Mathematical models of HIV transmission are useful for exploring the relationship between risk behaviour — including that of vulnerable populations such as sex workers — and risk of infection in the wider population. Many models have been published illustrating the importance, for instance, of numbers of sex partners, rates of needle sharing, transmission probabilities, heterogeneities in their values and the mixing between different groups (5, 27, 28). The difficulty of accurately measuring these key variables means that such models are better suited to generating qualitative rather than quantitative predictions. Such qualitative predictions can be compared with observed surveillance data indicating whether gross changes in the epidemiology of HIV are under way. For example, following an epidemic of HIV among injecting drug users, a model based on behavioural data from urban areas of the Russian Federation predicts significant sexual transmission among drug users and also to others through both commercial and noncommercial sex (Fig. 1).

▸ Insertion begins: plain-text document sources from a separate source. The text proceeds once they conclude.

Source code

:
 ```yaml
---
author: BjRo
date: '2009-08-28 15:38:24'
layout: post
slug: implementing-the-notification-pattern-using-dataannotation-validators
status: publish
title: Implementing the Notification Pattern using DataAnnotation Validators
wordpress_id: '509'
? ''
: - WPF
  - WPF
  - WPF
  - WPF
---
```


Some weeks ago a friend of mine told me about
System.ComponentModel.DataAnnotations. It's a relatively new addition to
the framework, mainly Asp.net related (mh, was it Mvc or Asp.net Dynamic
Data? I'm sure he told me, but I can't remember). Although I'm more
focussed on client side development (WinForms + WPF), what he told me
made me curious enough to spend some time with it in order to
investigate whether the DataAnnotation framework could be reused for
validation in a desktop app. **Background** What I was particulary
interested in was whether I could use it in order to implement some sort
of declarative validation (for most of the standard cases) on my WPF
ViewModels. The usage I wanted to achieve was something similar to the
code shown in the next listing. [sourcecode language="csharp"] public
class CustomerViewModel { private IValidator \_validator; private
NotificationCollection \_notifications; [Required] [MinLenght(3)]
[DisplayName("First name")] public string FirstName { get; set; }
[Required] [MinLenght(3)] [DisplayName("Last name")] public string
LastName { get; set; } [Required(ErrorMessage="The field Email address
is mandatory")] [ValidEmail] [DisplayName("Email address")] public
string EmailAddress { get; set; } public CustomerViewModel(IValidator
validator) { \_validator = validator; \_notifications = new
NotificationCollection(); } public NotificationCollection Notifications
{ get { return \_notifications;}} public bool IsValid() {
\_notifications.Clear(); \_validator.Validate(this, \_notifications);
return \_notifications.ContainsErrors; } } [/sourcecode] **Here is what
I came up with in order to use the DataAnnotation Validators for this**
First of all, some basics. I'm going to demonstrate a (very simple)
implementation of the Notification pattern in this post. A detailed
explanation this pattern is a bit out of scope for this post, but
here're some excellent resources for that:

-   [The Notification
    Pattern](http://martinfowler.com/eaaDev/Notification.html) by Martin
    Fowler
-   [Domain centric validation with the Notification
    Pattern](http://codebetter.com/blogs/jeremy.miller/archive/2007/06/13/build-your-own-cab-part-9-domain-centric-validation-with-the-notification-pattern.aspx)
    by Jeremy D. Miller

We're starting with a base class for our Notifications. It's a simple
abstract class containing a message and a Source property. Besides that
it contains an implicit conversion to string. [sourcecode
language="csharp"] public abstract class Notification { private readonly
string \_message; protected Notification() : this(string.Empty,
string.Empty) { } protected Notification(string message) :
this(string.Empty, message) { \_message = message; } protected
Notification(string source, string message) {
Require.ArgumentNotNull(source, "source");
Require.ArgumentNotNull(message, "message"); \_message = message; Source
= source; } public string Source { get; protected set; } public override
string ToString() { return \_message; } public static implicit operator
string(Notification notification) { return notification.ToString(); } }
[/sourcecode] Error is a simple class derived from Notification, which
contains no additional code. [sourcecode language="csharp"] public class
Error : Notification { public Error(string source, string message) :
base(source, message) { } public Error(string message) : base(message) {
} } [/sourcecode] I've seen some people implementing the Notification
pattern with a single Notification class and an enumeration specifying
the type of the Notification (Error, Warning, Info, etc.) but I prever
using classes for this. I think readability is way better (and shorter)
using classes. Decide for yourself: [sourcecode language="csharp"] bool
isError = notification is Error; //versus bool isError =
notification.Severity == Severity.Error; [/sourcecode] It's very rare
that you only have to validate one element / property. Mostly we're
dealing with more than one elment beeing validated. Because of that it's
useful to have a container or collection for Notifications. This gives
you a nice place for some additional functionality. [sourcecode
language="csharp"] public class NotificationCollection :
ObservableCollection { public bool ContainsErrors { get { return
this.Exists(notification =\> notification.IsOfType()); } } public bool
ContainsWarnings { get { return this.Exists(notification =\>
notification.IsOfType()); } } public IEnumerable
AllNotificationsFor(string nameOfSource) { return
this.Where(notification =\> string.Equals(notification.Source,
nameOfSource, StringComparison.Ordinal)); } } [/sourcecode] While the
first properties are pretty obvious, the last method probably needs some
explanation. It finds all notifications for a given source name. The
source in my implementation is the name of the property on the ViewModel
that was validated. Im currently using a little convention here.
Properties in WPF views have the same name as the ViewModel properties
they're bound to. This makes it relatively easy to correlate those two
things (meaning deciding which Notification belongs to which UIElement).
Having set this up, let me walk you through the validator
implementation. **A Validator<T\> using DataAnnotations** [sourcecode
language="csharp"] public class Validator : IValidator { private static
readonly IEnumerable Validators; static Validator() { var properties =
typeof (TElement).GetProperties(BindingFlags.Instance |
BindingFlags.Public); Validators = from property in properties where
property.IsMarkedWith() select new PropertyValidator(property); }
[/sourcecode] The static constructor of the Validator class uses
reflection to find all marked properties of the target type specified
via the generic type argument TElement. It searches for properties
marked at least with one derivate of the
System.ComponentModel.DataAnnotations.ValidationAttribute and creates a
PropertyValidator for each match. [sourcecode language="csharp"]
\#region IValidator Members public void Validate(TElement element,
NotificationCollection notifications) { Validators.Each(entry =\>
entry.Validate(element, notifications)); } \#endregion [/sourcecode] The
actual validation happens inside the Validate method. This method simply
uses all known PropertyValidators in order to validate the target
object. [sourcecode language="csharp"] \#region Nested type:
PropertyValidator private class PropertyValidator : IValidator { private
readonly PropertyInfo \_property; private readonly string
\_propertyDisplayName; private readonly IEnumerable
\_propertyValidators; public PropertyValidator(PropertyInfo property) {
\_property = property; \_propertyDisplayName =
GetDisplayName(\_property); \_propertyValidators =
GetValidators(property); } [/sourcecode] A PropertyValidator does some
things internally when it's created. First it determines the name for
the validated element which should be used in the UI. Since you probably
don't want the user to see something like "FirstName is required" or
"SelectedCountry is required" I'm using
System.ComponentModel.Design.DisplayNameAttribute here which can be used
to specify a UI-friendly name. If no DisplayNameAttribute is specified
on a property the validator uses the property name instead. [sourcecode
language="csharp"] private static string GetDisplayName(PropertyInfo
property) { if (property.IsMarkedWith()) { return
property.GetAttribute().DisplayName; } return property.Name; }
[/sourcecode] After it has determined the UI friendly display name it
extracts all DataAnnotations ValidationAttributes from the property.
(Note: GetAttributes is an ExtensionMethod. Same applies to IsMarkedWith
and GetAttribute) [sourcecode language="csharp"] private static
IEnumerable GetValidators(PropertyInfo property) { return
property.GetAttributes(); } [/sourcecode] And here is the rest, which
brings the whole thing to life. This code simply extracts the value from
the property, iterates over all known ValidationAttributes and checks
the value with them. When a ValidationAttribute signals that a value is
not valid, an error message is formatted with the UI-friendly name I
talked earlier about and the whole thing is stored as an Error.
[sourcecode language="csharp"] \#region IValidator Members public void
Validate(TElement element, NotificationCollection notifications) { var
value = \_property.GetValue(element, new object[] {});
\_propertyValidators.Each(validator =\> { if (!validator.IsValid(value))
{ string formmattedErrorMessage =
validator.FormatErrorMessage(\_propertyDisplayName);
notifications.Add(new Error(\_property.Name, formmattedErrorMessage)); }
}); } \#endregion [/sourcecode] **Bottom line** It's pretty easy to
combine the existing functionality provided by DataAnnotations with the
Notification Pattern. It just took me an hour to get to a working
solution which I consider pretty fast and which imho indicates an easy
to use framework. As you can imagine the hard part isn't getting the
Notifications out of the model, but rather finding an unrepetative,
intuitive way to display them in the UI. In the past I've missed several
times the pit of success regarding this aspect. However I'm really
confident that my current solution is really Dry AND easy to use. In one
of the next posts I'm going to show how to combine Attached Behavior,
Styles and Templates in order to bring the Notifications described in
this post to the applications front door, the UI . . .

Although models are unable to predict the final extent of this sexual transmission, they highlight the importance of preventing sexual transmission among injecting drug users as well as among their non-injecting partners.
Comparison of qualitative model predictions with sentinel surveillance HIV prevalence data and, where available, behavioural data makes clear where changes in patterns of exposure — and therefore prevention — must be occurring. This can also highlight significant gaps in surveillance systems. For example, simple models of HIV transmission among sex workers or injecting drug users estimate significant HIV prevalence among individuals who have stopped sex work or injecting drug use and are therefore no longer considered vulnerable. In the case of female sex workers, their infections may be detected at antenatal clinic surveillance sites if they become pregnant, but men who cease injecting drug use will not be picked up by most surveillance systems and may represent an overlooked source of prevalent and incident HIV infections.
Mathematical models are also essential to estimating the likely impact of behavioural change resulting from interventions on the incidence of HIV. This may be particularly important when transferring a successful intervention from one location to another where the epidemiological context may differ (29). In the past, models of HIV transmission have been used to highlight the importance of good intervention coverage and the efficiency gained by targeting vulnerable populations (30). Ongoing behavioural surveillance as part of a risk assessment framework can help track trends in behaviour and identify effective and ineffective programmes. The integrated analysis of behavioural and biological surveillance data can provide a compelling argument for the success of national programmes (31).